Хозяйка подтолкнула Фаину к стулу, а затем, медля, заправляя под косынку выбившуюся светлую прядь, проговорила:
– Крепись, лапочка, крепись, детонька… Тут такое творилось! Ужасть! Утешить тебя нечем… Царствие ей небесное!
Фаину поразила тишина, последовавшая за словами. Пустота, которая странно росла, точно в воронку втягивая окружающее. Горе обожгло душу. С небывалой болью, теряя самообладание, Фаина вскочила и зачем-то опустилась на пол. И, обхватив виски ладонями, заголосила отчаянно, навзрыд…
– Собрали всех на Ярмарочной площади и на грузовых машинах отвезли в лес, к аэродрому, – рассказывала тетя Акулина полчаса спустя, сидя рядом с несчастной на лавке, за столом. – Витька… Ну, Хорсекиных младший… Так он с мальчишками по грибы ходил и видел… Сапогами и прикладами били, проклятые, и стариков, и детишек малых. А женщин, кто моложе, на глазах у родни оттягивали за кусты и сильничали… Партиями перед ямами ставили и из автоматов… Чтоб вам, извергам, сгореть в геенне огненной! Чтоб вы сгинули все до одного, мучители наши! Господи, накажи иродов! – молитвенно повысила голос верующая. – Отведи, Царица небесная, от мук и погибели… А Роза Соломоновна перед тем ко мне зашла…
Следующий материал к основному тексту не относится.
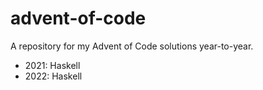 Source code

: # advent-of-code

A repository for my Advent of Code solutions year-to-year.

* 2021: Haskell
* 2022: Haskell

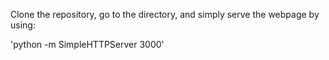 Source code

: Clone the repository, go to the directory, and simply serve the webpage by using:

'python -m SimpleHTTPServer 3000'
Фаина сразу узнала свою семейную ореховую шкатулку. Под крышкой лежал листок. И, точно бы слыша родной голос, Фаина прочитала: «Родненькие мои! Как же жалко оставлять вас! Уже ничем не поможешь. И только плачу… Любимые мои Региночка, Фаечка и Стасик! Меня не будет больше с вами. Но вы думайте так, как будто я есть. Яхве да спасет вас! Только вами я и дышала, только вами и жила. Простите за огорчения. Они высохли, как роса, а любовь остается до… Рука не слушается. Прощайте! Прощайте! Не идти на сбор мне неможно. Донесла Зинаида. Как бы я хотела…»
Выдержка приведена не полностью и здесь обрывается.